Operations of a company require free flowing information & data to enable business processes to complete a task or goal. Within the telephone companies these systems are often termed as OSS or BSS. The BSS definitions largely refer to the interactions and processes of Billing Support Systems or customer relationship management. The OSS definition interacts with the operations of business or enterprise units to enable or support the services and the delivery mechanism.
Telco OSS systems contain data sources and elements such as Customer Information, Network Inventory, Equipment Inventory, Work Force Management, Service Offerings, Network & Service Monitoring, and others. The intent of this segment will focus on the relationship of remote users such as field techs or call center personel and how they access & utilize these data sources and process systems.
Some system sources seem obvious – such as Customer Information. But that single system defines 2 primary components, the exact location of the customer and where to send the bill. The customer location initiates the connection points of the Outside Plant Network to create a link from the Central Office to the customers address through the use of digital transport systems, or copper cable and pair configurations to deliver the services that can be enabled on the network.

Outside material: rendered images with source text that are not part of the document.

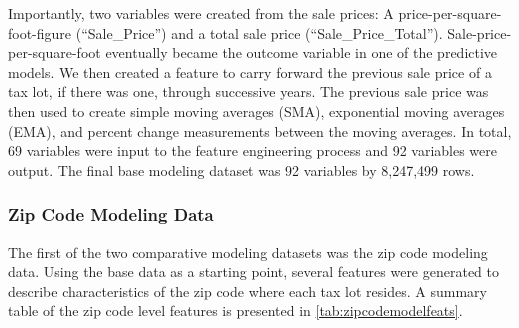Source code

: \documentclass[12pt,]{article}
\begin{document}
Importantly, two variables were created from the sale prices: A
price-per-square-foot-figure (``Sale\_Price'') and a total sale price
(``Sale\_Price\_Total''). Sale-price-per-square-foot eventually became
the outcome variable in one of the predictive models. We then created a
feature to carry forward the previous sale price of a tax lot, if there
was one, through successive years. The previous sale price was then used
to create simple moving averages (SMA), exponential moving averages
(EMA), and percent change measurements between the moving averages. In
total, 69 variables were input to the feature engineering process and 92
variables were output. The final base modeling dataset was 92 variables
by 8,247,499 rows.

\hypertarget{zip-code-modeling-data}{%
\subsubsection{Zip Code Modeling Data}\label{zip-code-modeling-data}}

The first of the two comparative modeling datasets was the zip code
modeling data. Using the base data as a starting point, several features
were generated to describe characteristics of the zip code where each
tax lot resides. A summary table of the zip code level features is
presented in \ref{tab:zipcodemodelfeats}.
\end{document}
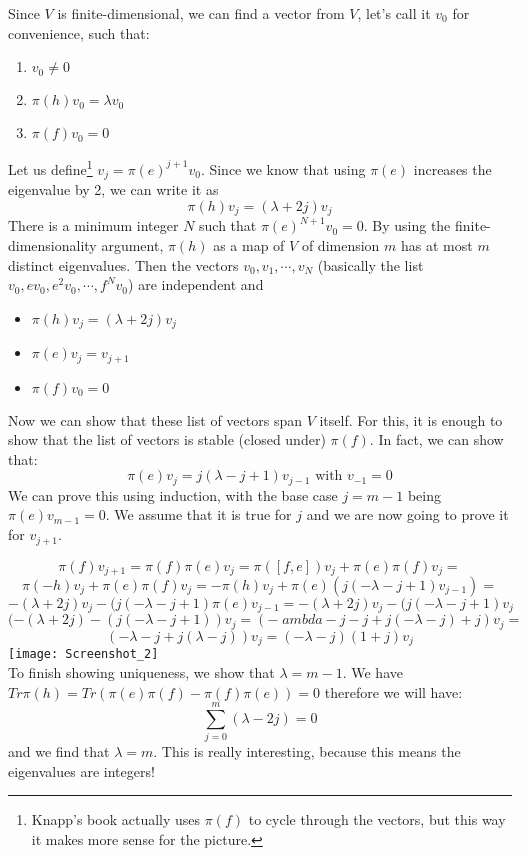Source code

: \documentclass{article}
\begin{document}
Since $V$ is finite-dimensional, we can find a vector from $V$, let's call it $v_{0}$ for convenience, such that:
\begin{enumerate}
\item $v_{0}\neq 0$
\item $\pi(h)v_{0}=\lambda v_0$
\item $\pi(f)v_{0} = 0$
\end{enumerate}

Let us define\footnote{Knapp's book actually uses $\pi(f)$ to cycle through the vectors, but this way it makes more sense for the picture.} $v_{j} = \pi(e)^{j+1} v_{0}$. Since we know that using $\pi(e)$ increases the eigenvalue by 2, we can write it as $$\pi(h)v_j = (\lambda+2j)v_j $$
There is a minimum integer $N$ such that $\pi(e)^{N+1}v_{0} = 0$. By using the finite-dimensionality argument, $\pi(h)$ as a map of $V$ of dimension $m$ has at most $m$ distinct eigenvalues. Then the vectors $v_0,v_{1},\cdots, v_{N}$ (basically the list $v_0,ev_{0},e^2v_{0},\cdots,f^{N}v_{0}$) are independent and
\begin{itemize}
\item $\pi(h)v_j = (\lambda +2j)v_j$
\item $\pi(e)v_{j} =v_{j+1} $
\item $\pi(f)v_0 = 0$ 
\end{itemize}

Now we can show that these list of vectors span $V$ itself. For this, it is enough to show that the list of vectors
is stable (closed under)  $\pi(f)$. In fact, we can show that:
$$\pi(e)v_j = j(\lambda-j+1)v_{j-1} \text{ with } v_{-1} = 0  $$
We can prove this using induction, with the base case $j=m-1$ being $\pi(e)v_{m-1} =0 $. We assume that it is true for $j$ and we are now going to prove it for $v_{j+1}$.

$$\pi(f)v_{j+1}=\pi(f)\pi(e)v_j=\pi([f,e])v_j+\pi(e)\pi(f)v_j=$$
$$\pi(-h)v_j+\pi(e)\pi(f)v_j=-\pi(h)v_j+\pi(e)(j(-\lambda -j+1)v_{j-1})=$$
$$-(\lambda+2j)v_j - (j(-\lambda -j+1)\pi(e)v_{j-1} =-(\lambda+2j)v_j - (j(-\lambda -j+1)v_j$$
$$(-(\lambda+2j)- (j(-\lambda -j+1))v_j = (-\;ambda-j-j+j(-\lambda-j)+j)v_j= $$
$$(-\lambda-j+j(\lambda -j))v_j= (-\lambda-j)(1+j)v_j $$
\texttt{[image: Screenshot\_2]}\\
To finish showing uniqueness, we show that $\lambda = m-1$. We have $Tr\pi(h) = Tr(\pi(e)\pi(f)-\pi(f)\pi(e))=0$ therefore we will have:
$$\sum_{j=0}^m(\lambda-2j)=0 $$
and we find that $\lambda = m$. This is really interesting, because this means the eigenvalues are integers!
\end{document}
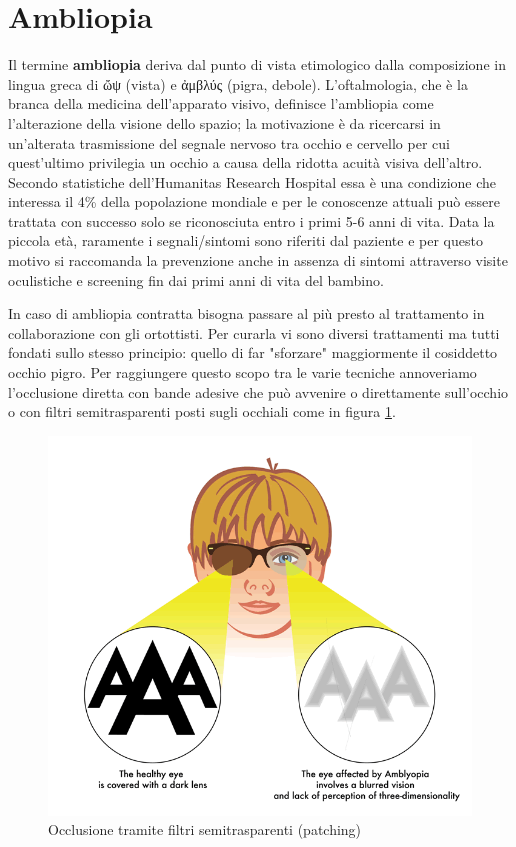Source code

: \documentclass[
	corpo=12pt,
	twoside,
 	evenboxes,
	tipotesi=triennale,
    	stile=classica,
   	 greek,
]{toptesi}
\begin{document}
\section{Ambliopia}
\label{sec:ambliopia}
Il termine \textbf{ambliopia} deriva dal punto di vista etimologico dalla composizione in lingua greca di \textgreek{ὤψ} (vista) e \textgreek{ἀμβλύς} (pigra, debole). L'oftalmologia, che è la branca della medicina dell'apparato visivo, definisce l'ambliopia come l'alterazione della visione dello spazio; la motivazione è da ricercarsi in un'alterata trasmissione del segnale nervoso tra occhio e cervello per cui quest'ultimo privilegia un occhio a causa della ridotta acuità visiva dell'altro. Secondo statistiche dell'Humanitas Research Hospital \cite{ambliopia} essa è una condizione che interessa il 4\% della popolazione mondiale e per le conoscenze attuali può essere trattata con successo solo se riconosciuta entro i primi 5-6 anni di vita. Data la piccola età, raramente i segnali/sintomi sono riferiti dal paziente e per questo motivo si raccomanda la prevenzione anche in assenza di sintomi attraverso visite oculistiche e screening fin dai primi anni di vita del bambino.

In caso di ambliopia contratta bisogna passare al più presto al trattamento in collaborazione con gli ortottisti. Per curarla vi sono diversi trattamenti ma tutti fondati sullo stesso principio: quello di far "sforzare" maggiormente il cosiddetto occhio pigro. Per raggiungere questo scopo tra le varie tecniche annoveriamo l'occlusione diretta con bande adesive che può avvenire o direttamente sull'occhio o con filtri semitrasparenti posti sugli occhiali come in figura \ref{fig:occhio_pigro_ambliopia}.

\newpage

\begin{figure}[H]
\centering
\includegraphics[width=0.70\columnwidth]{images/occhio_pigro_ambliopia.png}
\caption{Occlusione tramite filtri semitrasparenti (patching)}
\label{fig:occhio_pigro_ambliopia}
\end{figure}
\end{document}
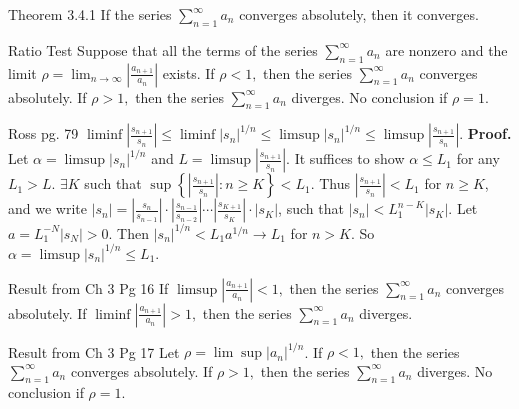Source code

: \documentclass[10pt,landscape]{article}
\theoremstyle{definition}
\newcommand{\thistheoremname}{}
\newtheorem*{genericthm*}{\thistheoremname}
\newenvironment{namedthm*}[1]
{\renewcommand{\thistheoremname}{#1}\begin{genericthm*}}
{\end{genericthm*}}
\begin{document}
\begin{multicols}{3}
	\begin{namedthm*}{Theorem 3.4.1}
		If the series \(\sum_{n=1}^{\infty} a_{n}\) converges absolutely, then it converges.
	\end{namedthm*}

	\begin{namedthm*}{Ratio Test}
		Suppose that all the terms of the series \(\sum_{n=1}^{\infty} a_{n}\) are nonzero and the limit \(\rho=\lim _{n \rightarrow \infty}\left|\frac{a_{n+1}}{a_{n}}\right|\) exists. If \(\rho<1,\) then the series \(\sum_{n=1}^{\infty} a_{n}\) converges absolutely. If \(\rho>1,\) then the series \(\sum_{n=1}^{\infty} a_{n}\) diverges. No conclusion if \(\rho=1\).
	\end{namedthm*}
	\begin{namedthm*}{Ross pg. 79}
		\(\liminf \left|\frac{s_{n+1}}{s_{n}}\right| \leq \liminf \left|s_{n}\right|^{1 / n} \leq \limsup \left|s_{n}\right|^{1 / n} \leq \limsup \left|\frac{s_{n+1}}{s_{n}}\right|\). \textbf{Proof.} Let \(\alpha=\limsup \left|s_{n}\right|^{1 / n}\) and \(L=\limsup \left|\frac{s_{n+1}}{s_{n}}\right|\). It suffices to show  \(\alpha \leq L_{1}\) for any \(L_{1}>L\). \(\exists K\) such that \(\sup \left\{\left|\frac{s_{n+1}}{s_{n}}\right|: n \geq K\right\}<L_{1}\). Thus \(\left|\frac{s_{n+1}}{s_{n}}\right|<L_{1}\) for \(n \geq K\), and we write \(\left|s_{n}\right|=\left|\frac{s_{n}}{s_{n-1}}\right| \cdot\left|\frac{s_{n-1}}{s_{n-2}}\right| \cdots\left|\frac{s_{K+1}}{s_{K}}\right| \cdot\left|s_{K}\right|\), such that \(\left|s_{n}\right|<L_{1}^{n-K}\left|s_{K}\right|\). Let \(a=L_{1}^{-N}\left|s_{N}\right| > 0\). Then \(\left|s_{n}\right|^{1 / n}<L_{1} a^{1 / n} \rightarrow L_1\) for \(n>K\). So \(\alpha=\limsup \left|s_{n}\right|^{1 / n} \leq L_{1}\).
	\end{namedthm*}

	\begin{namedthm*}{Result from Ch 3 Pg 16}
		If  \(\limsup\left|\frac{a_{n+1}}{a_{n}}\right|<1,\) then the series \(\sum_{n=1}^{\infty} a_{n}\) converges absolutely. If  \(\liminf\left|\frac{a_{n+1}}{a_{n}}\right|>1,\) then the series \(\sum_{n=1}^{\infty} a_{n}\) diverges.
	\end{namedthm*}

	\begin{namedthm*}{Result from Ch 3 Pg 17}
		Let \(\rho=\lim \sup \left|a_{n}\right|^{1 / n}\). If \(\rho<1,\) then the series \(\sum_{n=1}^{\infty} a_{n}\) converges absolutely. If \(\rho>1,\) then the series \(\sum_{n=1}^{\infty} a_{n}\) diverges. No conclusion if \(\rho=1\).
	\end{namedthm*}


\end{multicols}
\end{document}
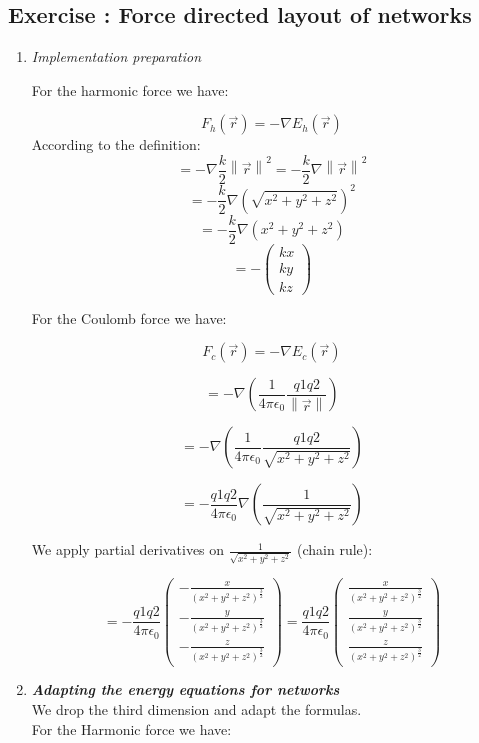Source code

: \documentclass[10pt,a4paper]{article}
\newcommand{\norm}[1]{\left\lVert#1\right\rVert}
\newcommand{\exercise}[1]
{
  \stepcounter{subsection}
  \subsection*{Exercise \thesubsection: #1}

}
\begin{document}
\newpage
\exercise{Force directed layout of networks}
\begin{enumerate}
	
	\item \textit{Implementation preparation}
	
	For the harmonic force we have: 
	
	
\[ F_{h}(\vec{r}) = -\nabla E_{h}(\vec{r})\]
According to the definition: 
\[ = -\nabla \frac{k}{2} \norm{\vec{r}}^2 = -\frac{k}{2} \nabla \norm{\vec{r}}^2 \]
\[ = -\frac{k}{2}\nabla  (\sqrt{x^2 + y^2 + z^2})^2  \]
\[ = -\frac{k}{2}\nabla  (x^2 + y^2 + z^2)  \]
\[ = -\begin{pmatrix}
kx\\
ky\\
kz
	\end{pmatrix} \]


	For the Coulomb force we have: 
	
	\[ F_{c}(\vec{r}) = -\nabla E_{c}(\vec{r})\]

	\[ = -\nabla(\frac{1}{4\pi\epsilon_{0}} \frac{q1 q2}{\norm{\vec{r}}}) \]
	
	\[ = -\nabla(\frac{1}{4\pi\epsilon_{0}} \frac{q1 q2}{\sqrt{x^2 + y^2 + z^2}}) \]
	
	\[ = - \frac{q1 q2}{4\pi\epsilon_{0}} \nabla ( \frac{1}{\sqrt{x^2 + y^2 + z^2}}) \]
	
	We apply partial derivatives on $ \frac{1}{\sqrt{x^2 + y^2 + z^2}}$ (chain rule): 
	
	\[ = - \frac{q1 q2}{4\pi\epsilon_{0}} \begin{pmatrix}
	-\frac{x}{(x^2 + y^2 + z^2)^{\frac{3}{2}}}\\
	-\frac{y}{(x^2 + y^2 + z^2)^{\frac{3}{2}}}\\
	-\frac{z}{(x^2 + y^2 + z^2)^{\frac{3}{2}}}
	\end{pmatrix} = \frac{q1 q2}{4\pi\epsilon_{0}} \begin{pmatrix}
	\frac{x}{(x^2 + y^2 + z^2)^{\frac{3}{2}}}\\
	\frac{y}{(x^2 + y^2 + z^2)^{\frac{3}{2}}}\\
	\frac{z}{(x^2 + y^2 + z^2)^{\frac{3}{2}}}
	\end{pmatrix} \]
	
	
	
	\item \textit{\textbf{Adapting the energy equations for networks}}\\
	
	
	We drop the third dimension and adapt the formulas. \\
	For the Harmonic force we have: 
	

\end{enumerate}
\end{document}
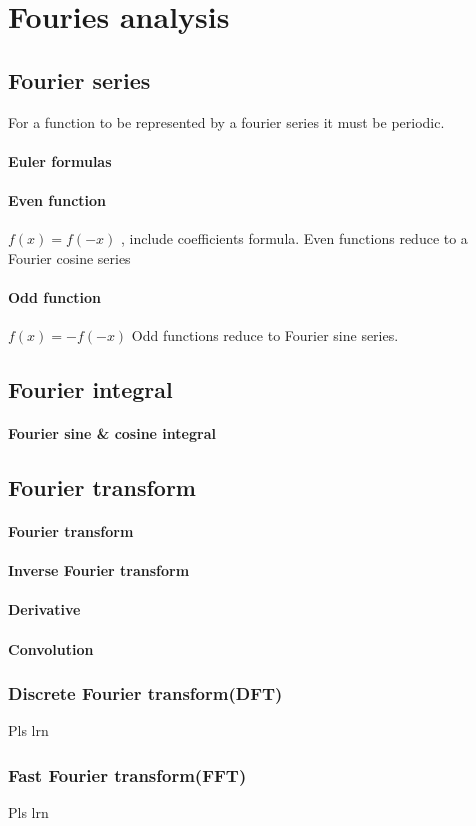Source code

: \section{Fouries analysis}

\subsection{Fourier series}
For a function to be represented by a fourier series it must be
periodic.

\paragraph{Euler formulas}
\paragraph{Even function} $f(x) = f(-x)$ , include coefficients
formula. Even functions reduce to a Fourier cosine series
\paragraph{Odd function}  $f(x) = - f(-x)$ Odd functions reduce to
Fourier sine series.

\subsection{Fourier integral}
\paragraph{Fourier sine \& cosine integral}

\subsection{Fourier transform}

\paragraph{Fourier transform}
\paragraph{Inverse Fourier transform}
\paragraph{Derivative}
\paragraph{Convolution}



\subsubsection{Discrete Fourier transform(DFT)}
Pls lrn

\subsubsection{Fast Fourier transform(FFT)}
Pls lrn

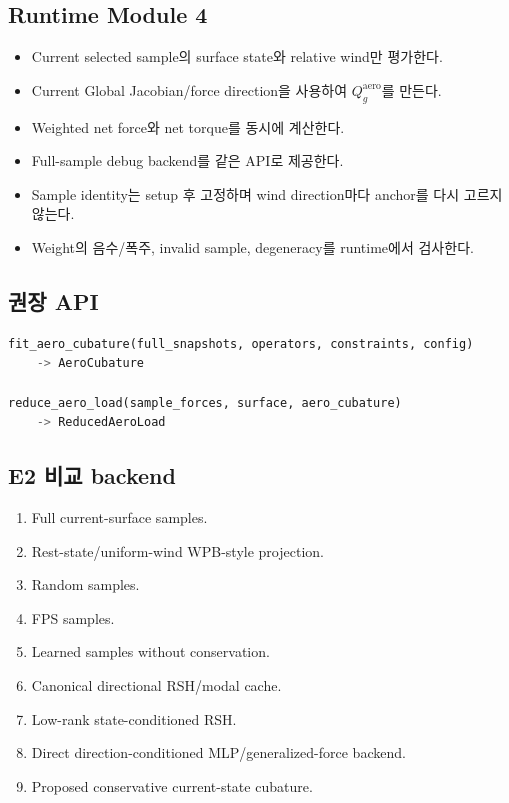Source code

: \documentclass[10pt,a4paper]{article}
\newcommand{\todo}{\textcolor{TodoGray}{\(\square\)}}
\begin{document}
\subsection*{Runtime Module 4}

\begin{itemize}
  \item[\todo] Current selected sample의 surface state와 relative wind만 평가한다.
  \item[\todo] Current Global Jacobian/force direction을 사용하여 \(Q_g^{\mathrm{aero}}\)를 만든다.
  \item[\todo] Weighted net force와 net torque를 동시에 계산한다.
  \item[\todo] Full-sample debug backend를 같은 API로 제공한다.
  \item[\todo] Sample identity는 setup 후 고정하며 wind direction마다 anchor를 다시 고르지 않는다.
  \item[\todo] Weight의 음수/폭주, invalid sample, degeneracy를 runtime에서 검사한다.
\end{itemize}

\subsection*{권장 API}

\begin{lstlisting}[language=Python]
fit_aero_cubature(full_snapshots, operators, constraints, config)
    -> AeroCubature

reduce_aero_load(sample_forces, surface, aero_cubature)
    -> ReducedAeroLoad
\end{lstlisting}

\subsection*{E2 비교 backend}

\begin{enumerate}
  \item Full current-surface samples.
  \item Rest-state/uniform-wind WPB-style projection.
  \item Random samples.
  \item FPS samples.
  \item Learned samples without conservation.
  \item Canonical directional RSH/modal cache.
  \item Low-rank state-conditioned RSH.
  \item Direct direction-conditioned MLP/generalized-force backend.
  \item Proposed conservative current-state cubature.
\end{enumerate}
\end{document}
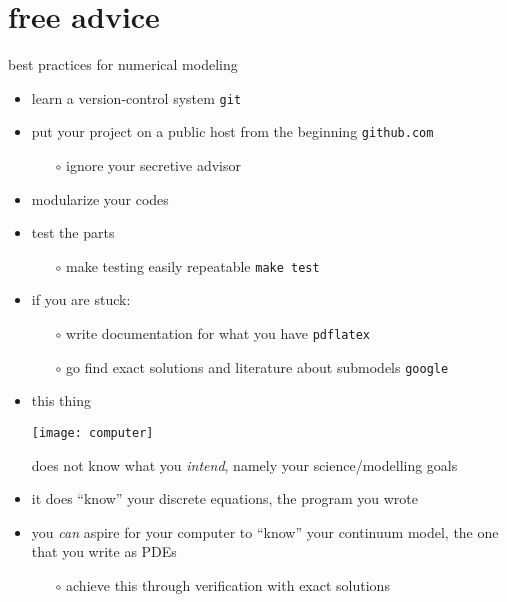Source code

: \section{free advice}

\begin{frame}{best practices for numerical modeling}

\begin{itemize}
\item learn a version-control system \hfill \alert{\texttt{git}}
\item put your project on a public host from the beginning \hfill \alert{\texttt{github.com}}
  \begin{itemize}
  \item[$\circ$] ignore your secretive advisor
  \end{itemize}
\item modularize your codes
\item test the parts
  \begin{itemize}
  \item[$\circ$] make testing easily repeatable \hfill \alert{\texttt{make test}}
  \end{itemize}
\item if you are stuck:
  \begin{itemize}
  \item[$\circ$] write documentation for what you have \hfill \alert{\texttt{pdflatex}}
  \item[$\circ$] go find exact solutions and literature about submodels \hfill \alert{\texttt{google}}
  \end{itemize}
\end{itemize}
\end{frame}


\begin{frame}{}
\begin{itemize}
\item this thing

\vspace{-10mm}
\begin{center}
\texttt{[image: computer]}
\end{center}
\alert{does not know what you \emph{intend}}, namely your science/modelling goals

\bigskip
\item it does ``know'' your discrete equations, the program you wrote
\item you \emph{can} aspire for your computer to ``know'' your continuum model, the one that you write as PDEs
   \begin{itemize}
   \item[$\circ$] achieve this through verification with exact solutions
   \end{itemize}
\end{itemize}

\end{frame}
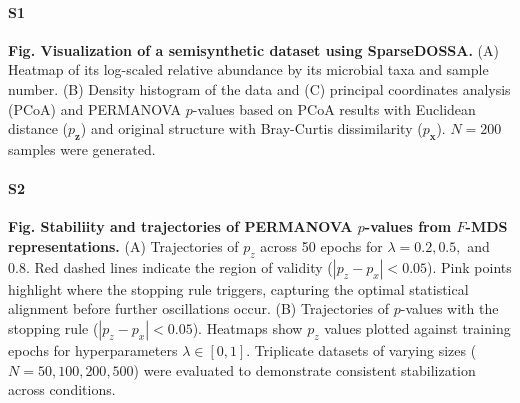 \documentclass[10pt,letterpaper]{article}
\newcommand{\1}{{\rm 1}\kern-0.24em{\rm I}}
\begin{document}




\paragraph*{S1}\hspace{-2ex}
\label{fig:sim_data_vis}
{\bf Fig. Visualization of a semisynthetic dataset using SparseDOSSA.} (A) Heatmap of its log-scaled relative abundance by its microbial taxa and sample number. (B) Density histogram of the data and (C) principal coordinates analysis (PCoA) and PERMANOVA $p$-values based on PCoA results with Euclidean distance ($p_\mathbf{z}$) and original structure with Bray-Curtis dissimilarity ($p_\mathbf{x}$). $N=200$ samples were generated.

\paragraph*{S2}\hspace{-2ex}
\label{fig:sim_fmds_track}
{\bf Fig. Stabiliity and trajectories of PERMANOVA $p$-values from $F$-MDS representations.} (A) Trajectories of $p_z$ across 50 epochs for $\lambda = 0.2, 0.5,$ and $0.8$. Red dashed lines indicate the region of validity ($|p_z - p_x| < 0.05$). Pink points highlight where the stopping rule triggers, capturing the optimal statistical alignment before further oscillations occur. (B) Trajectories of $p$-values with the stopping rule ($|p_z - p_x| < 0.05$). Heatmaps show $p_z$ values plotted against training epochs for hyperparameters $\lambda \in [0,1]$. Triplicate datasets of varying sizes ($N = 50, 100, 200, 500$) were evaluated to demonstrate consistent stabilization across conditions.
\end{document}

The Services that ride on the network and the Network itself can be monitored for performance characteristics that allow both reactive and preventative actions to be analyzed, prioritized, and initiate automated processes or other OSS systems to take actions. This monitoring of the both the Service & the Network allow telcos to react to instantaneous conditions such as a Service outage for Voice Mail, and Network failures caused by cut cables or remote electronics failures in DLC or DSLAM locations. This ability to monitor inherently offers the reactive need to TEST the service or network as well.
Test systems are classified as either a monitoring test through a bridge, or intrusive test which generally breaks the service or network to isolate the condition to a point forward or back from the intrusion point. This is how customer problems are isolated through various test access points on the service and the network. As a customer contacts a repair call center, the call center agent assesses the customer description of the problem, and then initiates either service layer OSS data for evaluation, or creates connections to remote test access systems for network testing and isolation. This allows the properly trained workforce technician to be sent on the trouble report and ensures a fix of the problem on that single visit.
Since test access systems also can perform monitoring functions, trend analysis can be achieved on both the service layer and the transport layer. Degradation of service or network usually appears in common areas of the outside plant network caused by other technicians, or weather related problems such as lightning strikes, or water in cables. The most common elements such as the cable or pair groupings that service a neighborhood can be aggregated into clusters of trouble conditions. These clusters can be refined through additional metallic testing, trend analysis, network capacity to absorb the problem, or through the customer experience of repeats.
There is a wide variety of data sources, historical work activity records, and real-time test access systems that enable a telephone company to accurately predict where degradation of the network or service will occur based on constant evaluations of these system data feeds and monitoring feedbacks.
Most of these systems have a primary focus or function in support of specific business unit functions, and are not leveraged properly to aid or benefit other process. Where this does occur is called integrated system to system functions, that have processes that perform actions based on other data bases or data elements in an automated fashion.
The Network test systems were initialized to isolate the customer trouble location and only called upon for that specific customer at that time of trouble call. Since these systems can monitor also, this allowed telcos to see the problem before the customer called or have PREDICTOR like systems in place to automatically isolate the problem.
As the complexity of services grows from POTS, DSL towards IPTV and the network becomes more of a hybrid configurations such as fiber, copper, coax and wireless, they will depend on smarter rules based engines to automatically detect, test, analyze, and recommend the best resolutions for these customer troubles. These “smart rules” based processes apply standard Method & Procedures to the known condition being monitored on the service layer and network, and make the right choice as to how the condition is best solved. This migration towards automated analysis & decision processing has enabled telcos to lower their support cost with lower skilled personnel and customer self care.
The ability of systems to collect, correlate, and analyze data with automated rules will allow telco to compete at lower cost in the next generation of communications & entertainment services.